What needs to be done
Write out the data in full, exactly as shown.

Record extracts

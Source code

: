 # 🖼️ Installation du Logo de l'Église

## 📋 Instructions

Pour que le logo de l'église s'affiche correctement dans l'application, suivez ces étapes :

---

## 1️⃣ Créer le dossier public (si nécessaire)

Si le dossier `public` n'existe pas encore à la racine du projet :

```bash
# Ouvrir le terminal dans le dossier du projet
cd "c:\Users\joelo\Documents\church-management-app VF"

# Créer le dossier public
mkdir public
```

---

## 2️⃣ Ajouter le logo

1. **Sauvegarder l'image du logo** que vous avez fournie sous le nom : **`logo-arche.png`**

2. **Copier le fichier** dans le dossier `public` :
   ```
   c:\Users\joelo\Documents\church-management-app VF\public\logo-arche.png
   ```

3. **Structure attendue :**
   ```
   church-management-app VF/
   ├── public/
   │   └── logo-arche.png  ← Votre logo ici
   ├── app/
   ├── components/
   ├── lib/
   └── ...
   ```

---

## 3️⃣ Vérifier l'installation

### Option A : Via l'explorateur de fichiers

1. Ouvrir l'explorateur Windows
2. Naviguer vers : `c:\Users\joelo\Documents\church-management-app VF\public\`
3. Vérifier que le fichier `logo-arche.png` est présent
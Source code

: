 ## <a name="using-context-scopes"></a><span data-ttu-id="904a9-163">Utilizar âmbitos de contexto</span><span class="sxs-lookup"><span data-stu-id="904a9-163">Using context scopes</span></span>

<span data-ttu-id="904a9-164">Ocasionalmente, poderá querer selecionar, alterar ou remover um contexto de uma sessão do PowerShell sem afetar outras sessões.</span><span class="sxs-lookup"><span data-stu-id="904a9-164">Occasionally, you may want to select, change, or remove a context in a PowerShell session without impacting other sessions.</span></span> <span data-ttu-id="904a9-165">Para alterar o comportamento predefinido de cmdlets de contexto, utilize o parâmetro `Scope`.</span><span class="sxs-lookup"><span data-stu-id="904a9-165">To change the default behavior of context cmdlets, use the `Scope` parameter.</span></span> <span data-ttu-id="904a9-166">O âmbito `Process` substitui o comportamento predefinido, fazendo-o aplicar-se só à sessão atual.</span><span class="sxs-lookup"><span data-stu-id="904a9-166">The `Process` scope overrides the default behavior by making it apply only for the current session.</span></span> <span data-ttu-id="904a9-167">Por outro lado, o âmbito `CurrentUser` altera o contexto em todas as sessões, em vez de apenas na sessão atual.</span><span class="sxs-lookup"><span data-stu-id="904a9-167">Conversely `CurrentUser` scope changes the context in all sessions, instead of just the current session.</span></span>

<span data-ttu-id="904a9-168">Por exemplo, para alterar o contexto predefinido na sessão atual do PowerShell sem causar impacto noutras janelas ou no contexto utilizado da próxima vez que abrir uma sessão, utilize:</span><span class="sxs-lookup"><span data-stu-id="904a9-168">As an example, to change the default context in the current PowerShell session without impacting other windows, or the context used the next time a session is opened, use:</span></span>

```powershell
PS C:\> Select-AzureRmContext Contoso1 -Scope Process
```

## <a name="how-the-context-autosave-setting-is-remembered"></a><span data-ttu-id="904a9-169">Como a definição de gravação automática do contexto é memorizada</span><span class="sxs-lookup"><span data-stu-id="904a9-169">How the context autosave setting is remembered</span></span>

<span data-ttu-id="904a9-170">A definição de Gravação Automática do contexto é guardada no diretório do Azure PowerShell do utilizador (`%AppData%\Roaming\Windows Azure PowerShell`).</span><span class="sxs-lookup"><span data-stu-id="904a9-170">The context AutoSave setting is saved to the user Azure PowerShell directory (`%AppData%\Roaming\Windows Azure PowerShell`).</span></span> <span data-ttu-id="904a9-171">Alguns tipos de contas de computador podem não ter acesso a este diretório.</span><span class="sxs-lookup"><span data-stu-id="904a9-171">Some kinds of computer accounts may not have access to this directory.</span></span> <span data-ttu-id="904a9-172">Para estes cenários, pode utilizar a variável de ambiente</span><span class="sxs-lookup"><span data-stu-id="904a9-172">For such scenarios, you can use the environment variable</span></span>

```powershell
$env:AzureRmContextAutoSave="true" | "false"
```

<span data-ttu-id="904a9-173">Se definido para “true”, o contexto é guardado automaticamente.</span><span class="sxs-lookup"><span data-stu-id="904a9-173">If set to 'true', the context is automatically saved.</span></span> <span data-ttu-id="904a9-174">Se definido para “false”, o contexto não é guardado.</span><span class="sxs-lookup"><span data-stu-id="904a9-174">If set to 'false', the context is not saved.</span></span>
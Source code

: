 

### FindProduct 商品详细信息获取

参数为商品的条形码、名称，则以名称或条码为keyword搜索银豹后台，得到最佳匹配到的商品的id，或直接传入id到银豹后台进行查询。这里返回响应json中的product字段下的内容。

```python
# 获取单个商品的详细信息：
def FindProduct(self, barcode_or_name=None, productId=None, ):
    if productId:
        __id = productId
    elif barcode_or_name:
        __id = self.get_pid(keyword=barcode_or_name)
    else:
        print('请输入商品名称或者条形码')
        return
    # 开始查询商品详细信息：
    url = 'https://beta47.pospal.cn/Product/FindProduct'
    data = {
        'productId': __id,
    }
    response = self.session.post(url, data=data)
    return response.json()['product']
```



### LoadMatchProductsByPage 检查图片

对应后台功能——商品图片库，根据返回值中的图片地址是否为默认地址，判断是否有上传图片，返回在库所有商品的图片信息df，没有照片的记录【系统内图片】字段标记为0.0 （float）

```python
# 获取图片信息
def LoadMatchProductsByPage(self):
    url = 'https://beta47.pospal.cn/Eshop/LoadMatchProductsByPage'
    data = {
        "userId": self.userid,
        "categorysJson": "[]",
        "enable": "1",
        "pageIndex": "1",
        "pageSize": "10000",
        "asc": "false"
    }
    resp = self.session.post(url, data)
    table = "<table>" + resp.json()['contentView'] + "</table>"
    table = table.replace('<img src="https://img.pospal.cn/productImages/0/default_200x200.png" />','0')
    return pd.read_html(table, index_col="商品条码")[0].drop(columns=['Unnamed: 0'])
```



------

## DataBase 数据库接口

Task solution
Source code

: # 🖼️ Installation du Logo de l'Église

## 📋 Instructions

Pour que le logo de l'église s'affiche correctement dans l'application, suivez ces étapes :

---

## 1️⃣ Créer le dossier public (si nécessaire)

Si le dossier `public` n'existe pas encore à la racine du projet :

```bash
# Ouvrir le terminal dans le dossier du projet
cd "c:\Users\joelo\Documents\church-management-app VF"

# Créer le dossier public
mkdir public
```

---

## 2️⃣ Ajouter le logo

1. **Sauvegarder l'image du logo** que vous avez fournie sous le nom : **`logo-arche.png`**

2. **Copier le fichier** dans le dossier `public` :
   ```
   c:\Users\joelo\Documents\church-management-app VF\public\logo-arche.png
   ```

3. **Structure attendue :**
   ```
   church-management-app VF/
   ├── public/
   │   └── logo-arche.png  ← Votre logo ici
   ├── app/
   ├── components/
   ├── lib/
   └── ...
   ```

---

## 3️⃣ Vérifier l'installation

### Option A : Via l'explorateur de fichiers

1. Ouvrir l'explorateur Windows
2. Naviguer vers : `c:\Users\joelo\Documents\church-management-app VF\public\`
3. Vérifier que le fichier `logo-arche.png` est présent
Source code

: ## <a name="using-context-scopes"></a><span data-ttu-id="904a9-163">Utilizar âmbitos de contexto</span><span class="sxs-lookup"><span data-stu-id="904a9-163">Using context scopes</span></span>

<span data-ttu-id="904a9-164">Ocasionalmente, poderá querer selecionar, alterar ou remover um contexto de uma sessão do PowerShell sem afetar outras sessões.</span><span class="sxs-lookup"><span data-stu-id="904a9-164">Occasionally, you may want to select, change, or remove a context in a PowerShell session without impacting other sessions.</span></span> <span data-ttu-id="904a9-165">Para alterar o comportamento predefinido de cmdlets de contexto, utilize o parâmetro `Scope`.</span><span class="sxs-lookup"><span data-stu-id="904a9-165">To change the default behavior of context cmdlets, use the `Scope` parameter.</span></span> <span data-ttu-id="904a9-166">O âmbito `Process` substitui o comportamento predefinido, fazendo-o aplicar-se só à sessão atual.</span><span class="sxs-lookup"><span data-stu-id="904a9-166">The `Process` scope overrides the default behavior by making it apply only for the current session.</span></span> <span data-ttu-id="904a9-167">Por outro lado, o âmbito `CurrentUser` altera o contexto em todas as sessões, em vez de apenas na sessão atual.</span><span class="sxs-lookup"><span data-stu-id="904a9-167">Conversely `CurrentUser` scope changes the context in all sessions, instead of just the current session.</span></span>

<span data-ttu-id="904a9-168">Por exemplo, para alterar o contexto predefinido na sessão atual do PowerShell sem causar impacto noutras janelas ou no contexto utilizado da próxima vez que abrir uma sessão, utilize:</span><span class="sxs-lookup"><span data-stu-id="904a9-168">As an example, to change the default context in the current PowerShell session without impacting other windows, or the context used the next time a session is opened, use:</span></span>

```powershell
PS C:\> Select-AzureRmContext Contoso1 -Scope Process
```

## <a name="how-the-context-autosave-setting-is-remembered"></a><span data-ttu-id="904a9-169">Como a definição de gravação automática do contexto é memorizada</span><span class="sxs-lookup"><span data-stu-id="904a9-169">How the context autosave setting is remembered</span></span>

<span data-ttu-id="904a9-170">A definição de Gravação Automática do contexto é guardada no diretório do Azure PowerShell do utilizador (`%AppData%\Roaming\Windows Azure PowerShell`).</span><span class="sxs-lookup"><span data-stu-id="904a9-170">The context AutoSave setting is saved to the user Azure PowerShell directory (`%AppData%\Roaming\Windows Azure PowerShell`).</span></span> <span data-ttu-id="904a9-171">Alguns tipos de contas de computador podem não ter acesso a este diretório.</span><span class="sxs-lookup"><span data-stu-id="904a9-171">Some kinds of computer accounts may not have access to this directory.</span></span> <span data-ttu-id="904a9-172">Para estes cenários, pode utilizar a variável de ambiente</span><span class="sxs-lookup"><span data-stu-id="904a9-172">For such scenarios, you can use the environment variable</span></span>

```powershell
$env:AzureRmContextAutoSave="true" | "false"
```

<span data-ttu-id="904a9-173">Se definido para “true”, o contexto é guardado automaticamente.</span><span class="sxs-lookup"><span data-stu-id="904a9-173">If set to 'true', the context is automatically saved.</span></span> <span data-ttu-id="904a9-174">Se definido para “false”, o contexto não é guardado.</span><span class="sxs-lookup"><span data-stu-id="904a9-174">If set to 'false', the context is not saved.</span></span>
Source code

: 

### FindProduct 商品详细信息获取

参数为商品的条形码、名称，则以名称或条码为keyword搜索银豹后台，得到最佳匹配到的商品的id，或直接传入id到银豹后台进行查询。这里返回响应json中的product字段下的内容。

```python
# 获取单个商品的详细信息：
def FindProduct(self, barcode_or_name=None, productId=None, ):
    if productId:
        __id = productId
    elif barcode_or_name:
        __id = self.get_pid(keyword=barcode_or_name)
    else:
        print('请输入商品名称或者条形码')
        return
    # 开始查询商品详细信息：
    url = 'https://beta47.pospal.cn/Product/FindProduct'
    data = {
        'productId': __id,
    }
    response = self.session.post(url, data=data)
    return response.json()['product']
```



### LoadMatchProductsByPage 检查图片

对应后台功能——商品图片库，根据返回值中的图片地址是否为默认地址，判断是否有上传图片，返回在库所有商品的图片信息df，没有照片的记录【系统内图片】字段标记为0.0 （float）

```python
# 获取图片信息
def LoadMatchProductsByPage(self):
    url = 'https://beta47.pospal.cn/Eshop/LoadMatchProductsByPage'
    data = {
        "userId": self.userid,
        "categorysJson": "[]",
        "enable": "1",
        "pageIndex": "1",
        "pageSize": "10000",
        "asc": "false"
    }
    resp = self.session.post(url, data)
    table = "<table>" + resp.json()['contentView'] + "</table>"
    table = table.replace('<img src="https://img.pospal.cn/productImages/0/default_200x200.png" />','0')
    return pd.read_html(table, index_col="商品条码")[0].drop(columns=['Unnamed: 0'])
```



------

## DataBase 数据库接口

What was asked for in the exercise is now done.